Aligner

This module implements the aligner.

class Data(score: float)

Private data class for the Needleman-Wunsch+Gotoh sequence aligner.

__init__(score: float)

score: float: The cumulative score up to this square.

m: float: The score for this alignment as match.

p: float: \(P_{m,n}\) in [Gotoh1982].

q: float: \(Q_{m,n}\) in [Gotoh1982].

backtrack: int | None: A copy of the backtracking matrix entry for debugging.

prefilled: bool: True if this cell was prefilled.

backtracked: bool: True if we actually backtracked through this entry.

arrow() → str: Return the appropriate arrow form.

__str__(): Return the data as string useful for debugging.
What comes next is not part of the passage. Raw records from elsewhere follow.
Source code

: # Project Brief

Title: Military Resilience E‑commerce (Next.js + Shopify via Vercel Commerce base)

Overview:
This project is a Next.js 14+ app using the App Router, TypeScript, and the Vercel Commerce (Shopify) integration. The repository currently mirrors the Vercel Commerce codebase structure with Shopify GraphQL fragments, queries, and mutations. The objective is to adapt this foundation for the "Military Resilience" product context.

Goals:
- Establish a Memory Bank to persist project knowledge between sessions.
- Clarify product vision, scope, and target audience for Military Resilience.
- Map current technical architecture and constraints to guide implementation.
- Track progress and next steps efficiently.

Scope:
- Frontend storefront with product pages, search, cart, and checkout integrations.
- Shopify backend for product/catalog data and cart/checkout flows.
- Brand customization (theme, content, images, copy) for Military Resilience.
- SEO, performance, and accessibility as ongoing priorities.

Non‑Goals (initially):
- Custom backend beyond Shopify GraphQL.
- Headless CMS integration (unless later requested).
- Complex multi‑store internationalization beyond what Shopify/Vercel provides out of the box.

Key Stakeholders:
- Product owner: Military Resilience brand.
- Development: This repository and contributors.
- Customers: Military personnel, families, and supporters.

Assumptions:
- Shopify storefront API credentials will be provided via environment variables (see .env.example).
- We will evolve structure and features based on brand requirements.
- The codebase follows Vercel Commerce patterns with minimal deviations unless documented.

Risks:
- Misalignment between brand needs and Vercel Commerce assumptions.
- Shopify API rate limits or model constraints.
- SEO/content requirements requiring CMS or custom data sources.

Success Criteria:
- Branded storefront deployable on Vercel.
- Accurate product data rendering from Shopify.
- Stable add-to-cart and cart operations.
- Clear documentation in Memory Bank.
html() → str: Return the data as HTML string useful for debugging.

static str_size(): Return the size of the string returned by __str__.

class Aligner(start_score: float = -1.0, open_score: float = -1.0, extend_score: float = -0.5)

A generic Needleman-Wunsch+Gotoh sequence aligner.

This implementation uses Gotoh’s improvements to get \(\mathcal{O}(mn)\) running time and reduce memory requirements to essentially the backtracking matrix only. In Gotoh’s technique the gap weight formula must be of the special form \(w_k = uk + v\) (affine gap). \(k\) is the gap size, \(v\) is the gap opening score and \(u\) the gap extension score.

The aligner is type-agnostic. When the aligner wants to compare two objects, it calls the method similarity() with both objects as arguments. This method should return the score of the alignment. The score should increase with the desirability of the alignment, but otherwise there are no fixed rules.

The score must harmonize with the penalties for inserting gaps. If the score for opening a gap is -1.0 (the default) then a satisfactory match should return a score > 1.0.

The similarity() function may consult a PAM or BLOSUM matrix, or compute a hamming distance between the arguments. It may also use auxiliary data like Part-of-Speech tags. In this case the data type aligned could be a dict containing the word and the POS-tag.